Please count the lines in the data below that hold "night" and answer with the number by itself.
(Exercise data begins)
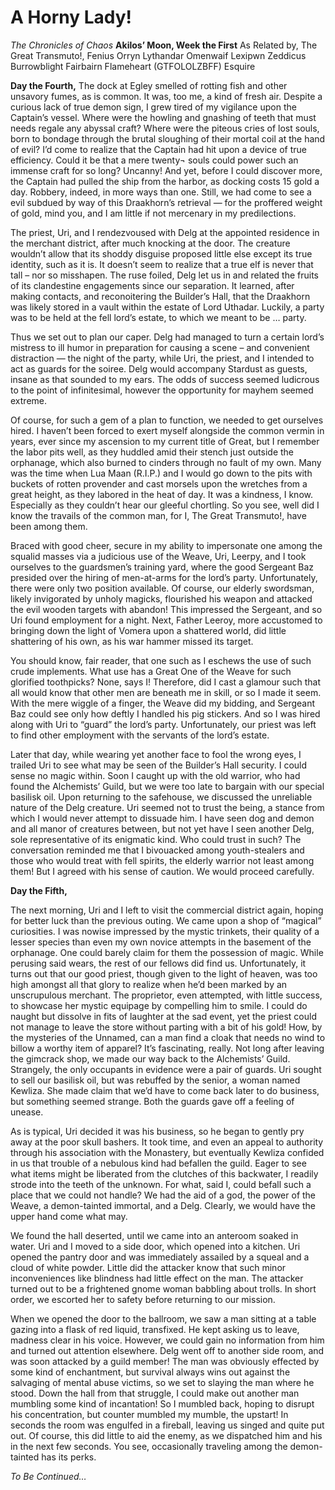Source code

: <!-- TITLE: A Horny Lady! -->
<!-- SUBTITLE: Or how to steal a draakhorn, part 1 -->

# A Horny Lady!

*The Chronicles of Chaos*
**Akilos’ Moon, Week the First**
As Related by,
The Great Transmuto!, Fenius Orryn Lythandar Omenwaif Lexipwn Zeddicus Burrowblight Fairbairn Flameheart (GTFOLOLZBFF) Esquire

**Day the Fourth,**
The dock at Egley smelled of rotting fish and other unsavory fumes, as is common. It was, too me, a kind of fresh air. Despite a curious lack of true demon sign, I grew tired of my vigilance upon the Captain’s vessel. Where were the howling and gnashing of teeth that must needs regale any abyssal craft? Where were the piteous cries of lost souls, born to bondage through the brutal sloughing of their mortal coil at the hand of evil? I’d come to realize that the Captain had hit upon a device of true efficiency. Could it be that a mere twenty¬ souls could power such an immense craft for so long? Uncanny! And yet, before I could discover more, the Captain had pulled the ship from the harbor, as docking costs 15 gold a day. Robbery, indeed, in more ways than one. Still, we had come to see a evil subdued by way of this Draakhorn’s retrieval — for the proffered weight of gold, mind you, and I am little if not mercenary in my predilections.

The priest, Uri, and I rendezvoused with Delg at the appointed residence in the merchant district, after much knocking at the door. The creature wouldn’t allow that its shoddy disguise proposed little else except its true identity, such as it is. It doesn’t seem to realize that a true elf is never that tall – nor so misshapen. The ruse foiled, Delg let us in and related the fruits of its clandestine engagements since our separation. It learned, after making contacts, and reconoitering the Builder’s Hall, that the Draakhorn was likely stored in a vault within the estate of Lord Uthadar. Luckily, a party was to be held at the fell lord’s estate, to which we meant to be … party.

Thus we set out to plan our caper. Delg had managed to turn a certain lord’s mistress to ill humor in preparation for causing a scene – and convenient distraction — the night of the party, while Uri, the priest, and I intended to act as guards for the soiree. Delg would accompany Stardust as guests, insane as that sounded to my ears. The odds of success seemed ludicrous to the point of infinitesimal, however the opportunity for mayhem seemed extreme.

Of course, for such a gem of a plan to function, we needed to get ourselves hired. I haven’t been forced to exert myself alongside the common vermin in years, ever since my ascension to my current title of Great, but I remember the labor pits well, as they huddled amid their stench just outside the orphanage, which also burned to cinders through no fault of my own. Many was the time when Lua Maan (R.I.P.) and I would go down to the pits with buckets of rotten provender and cast morsels upon the wretches from a great height, as they labored in the heat of day. It was a kindness, I know. Especially as they couldn’t hear our gleeful chortling. So you see, well did I know the travails of the common man, for I, The Great Transmuto!, have been among them.

Braced with good cheer, secure in my ability to impersonate one among the squalid masses via a judicious use of the Weave, Uri, Leerpy, and I took ourselves to the guardsmen’s training yard, where the good Sergeant Baz presided over the hiring of men-at-arms for the lord’s party. Unfortunately, there were only two position available. Of course, our elderly swordsman, likely invigorated by unholy magicks, flourished his weapon and attacked the evil wooden targets with abandon! This impressed the Sergeant, and so Uri found employment for a night. Next, Father Leeroy, more accustomed to bringing down the light of Vomera upon a shattered world, did little shattering of his own, as his war hammer missed its target.

You should know, fair reader, that one such as I eschews the use of such crude implements. What use has a Great One of the Weave for such glorified toothpicks? None, says I! Therefore, did I cast a glamour such that all would know that other men are beneath me in skill, or so I made it seem. With the mere wiggle of a finger, the Weave did my bidding, and Sergeant Baz could see only how deftly I handled his pig stickers. And so I was hired along with Uri to “guard” the lord’s party. Unfortunately, our priest was left to find other employment with the servants of the lord’s estate.

Later that day, while wearing yet another face to fool the wrong eyes, I trailed Uri to see what may be seen of the Builder’s Hall security. I could sense no magic within. Soon I caught up with the old warrior, who had found the Alchemists’ Guild, but we were too late to bargain with our special basilisk oil. Upon returning to the safehouse, we discussed the unreliable nature of the Delg creature. Uri seemed not to trust the being, a stance from which I would never attempt to dissuade him. I have seen dog and demon and all manor of creatures between, but not yet have I seen another Delg, sole representative of its enigmatic kind. Who could trust in such? The conversation reminded me that I bivouacked among youth-stealers and those who would treat with fell spirits, the elderly warrior not least among them! But I agreed with his sense of caution. We would proceed carefully.

**Day the Fifth,**

The next morning, Uri and I left to visit the commercial district again, hoping for better luck than the previous outing. We came upon a shop of “magical” curiosities. I was nowise impressed by the mystic trinkets, their quality of a lesser species than even my own novice attempts in the basement of the orphanage. One could barely claim for them the possession of magic.
While perusing said wears, the rest of our fellows did find us. Unfortunately, it turns out that our good priest, though given to the light of heaven, was too high amongst all that glory to realize when he’d been marked by an unscrupulous merchant. The proprietor, even attempted, with little success, to showcase her mystic equipage by compelling him to smile. I could do naught but dissolve in fits of laughter at the sad event, yet the priest could not manage to leave the store without parting with a bit of his gold! How, by the mysteries of the Unnamed, can a man find a cloak that needs no wind to billow a worthy item of apparel? It’s fascinating, really.
Not long after leaving the gimcrack shop, we made our way back to the Alchemists’ Guild. Strangely, the only occupants in evidence were a pair of guards. Uri sought to sell our basilisk oil, but was rebuffed by the senior, a woman named Kewliza. She made claim that we’d have to come back later to do business, but something seemed strange. Both the guards gave off a feeling of unease.

As is typical, Uri decided it was his business, so he began to gently pry away at the poor skull bashers. It took time, and even an appeal to authority through his association with the Monastery, but eventually Kewliza confided in us that trouble of a nebulous kind had befallen the guild. Eager to see what items might be liberated from the clutches of this backwater, I readily strode into the teeth of the unknown. For what, said I, could befall such a place that we could not handle? We had the aid of a god, the power of the Weave, a demon-tainted immortal, and a Delg. Clearly, we would have the upper hand come what may.

We found the hall deserted, until we came into an anteroom soaked in water. Uri and I moved to a side door, which opened into a kitchen. Uri opened the pantry door and was immediately assailed by a squeal and a cloud of white powder. Little did the attacker know that such minor inconveniences like blindness had little effect on the man. The attacker turned out to be a frightened gnome woman babbling about trolls. In short order, we escorted her to safety before returning to our mission.

When we opened the door to the ballroom, we saw a man sitting at a table gazing into a flask of red liquid, transfixed. He kept asking us to leave, madness clear in his voice. However, we could gain no information from him and turned out attention elsewhere. Delg went off to another side room, and was soon attacked by a guild member! The man was obviously effected by some kind of enchantment, but survival always wins out against the salvaging of mental abuse victims, so we set to slaying the man where he stood. Down the hall from that struggle, I could make out another man mumbling some kind of incantation! So I mumbled back, hoping to disrupt his concentration, but counter mumbled my mumble, the upstart! In seconds the room was engulfed in a fireball, leaving us singed and quite put out. Of course, this did little to aid the enemy, as we dispatched him and his in the next few seconds. You see, occasionally traveling among the demon-tainted has its perks.

*To Be Continued…*
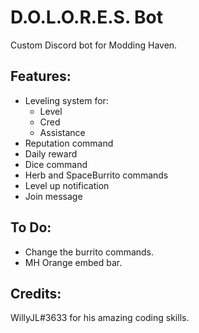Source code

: # D.O.L.O.R.E.S. Bot
Custom Discord bot for Modding Haven.

## Features:
 - Leveling system for:
   - Level
   - Cred
   - Assistance
 - Reputation command
 - Daily reward
 - Dice command
 - Herb and SpaceBurrito commands
 - Level up notification
 - Join message

## To Do:
 - Change the burrito commands.
 - MH Orange embed bar.

## Credits:
WillyJL#3633 for his amazing coding skills.
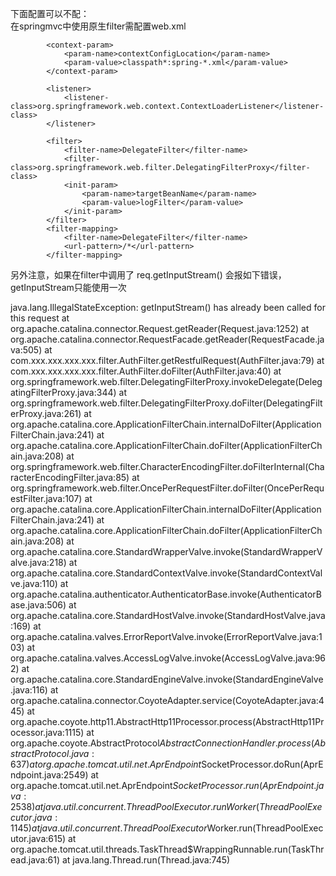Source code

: 下面配置可以不配：        
        在springmvc中使用原生filter需配置web.xml
        
            <context-param>
                <param-name>contextConfigLocation</param-name>
                <param-value>classpath*:spring-*.xml</param-value>
            </context-param>
        
            <listener>
                <listener-class>org.springframework.web.context.ContextLoaderListener</listener-class>
            </listener>
        
            <filter>
                <filter-name>DelegateFilter</filter-name>
                <filter-class>org.springframework.web.filter.DelegatingFilterProxy</filter-class>
                <init-param>
                    <param-name>targetBeanName</param-name>
                    <param-value>logFilter</param-value>
                </init-param>
            </filter>
            <filter-mapping>
                <filter-name>DelegateFilter</filter-name>
                <url-pattern>/*</url-pattern>
            </filter-mapping>


另外注意，如果在filter中调用了
req.getInputStream()
会报如下错误，getInputStream只能使用一次

java.lang.IllegalStateException: getInputStream() has already been called for this request
	at org.apache.catalina.connector.Request.getReader(Request.java:1252)
	at org.apache.catalina.connector.RequestFacade.getReader(RequestFacade.java:505)
	at com.xxx.xxx.xxx.xxx.filter.AuthFilter.getRestfulRequest(AuthFilter.java:79)
	at com.xxx.xxx.xxx.xxx.filter.AuthFilter.doFilter(AuthFilter.java:40)
	at org.springframework.web.filter.DelegatingFilterProxy.invokeDelegate(DelegatingFilterProxy.java:344)
	at org.springframework.web.filter.DelegatingFilterProxy.doFilter(DelegatingFilterProxy.java:261)
	at org.apache.catalina.core.ApplicationFilterChain.internalDoFilter(ApplicationFilterChain.java:241)
	at org.apache.catalina.core.ApplicationFilterChain.doFilter(ApplicationFilterChain.java:208)
	at org.springframework.web.filter.CharacterEncodingFilter.doFilterInternal(CharacterEncodingFilter.java:85)
	at org.springframework.web.filter.OncePerRequestFilter.doFilter(OncePerRequestFilter.java:107)
	at org.apache.catalina.core.ApplicationFilterChain.internalDoFilter(ApplicationFilterChain.java:241)
	at org.apache.catalina.core.ApplicationFilterChain.doFilter(ApplicationFilterChain.java:208)
	at org.apache.catalina.core.StandardWrapperValve.invoke(StandardWrapperValve.java:218)
	at org.apache.catalina.core.StandardContextValve.invoke(StandardContextValve.java:110)
	at org.apache.catalina.authenticator.AuthenticatorBase.invoke(AuthenticatorBase.java:506)
	at org.apache.catalina.core.StandardHostValve.invoke(StandardHostValve.java:169)
	at org.apache.catalina.valves.ErrorReportValve.invoke(ErrorReportValve.java:103)
	at org.apache.catalina.valves.AccessLogValve.invoke(AccessLogValve.java:962)
	at org.apache.catalina.core.StandardEngineValve.invoke(StandardEngineValve.java:116)
	at org.apache.catalina.connector.CoyoteAdapter.service(CoyoteAdapter.java:445)
	at org.apache.coyote.http11.AbstractHttp11Processor.process(AbstractHttp11Processor.java:1115)
	at org.apache.coyote.AbstractProtocol$AbstractConnectionHandler.process(AbstractProtocol.java:637)
	at org.apache.tomcat.util.net.AprEndpoint$SocketProcessor.doRun(AprEndpoint.java:2549)
	at org.apache.tomcat.util.net.AprEndpoint$SocketProcessor.run(AprEndpoint.java:2538)
	at java.util.concurrent.ThreadPoolExecutor.runWorker(ThreadPoolExecutor.java:1145)
	at java.util.concurrent.ThreadPoolExecutor$Worker.run(ThreadPoolExecutor.java:615)
	at org.apache.tomcat.util.threads.TaskThread$WrappingRunnable.run(TaskThread.java:61)
	at java.lang.Thread.run(Thread.java:745)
(Exercise data ends)
▸ Output below
2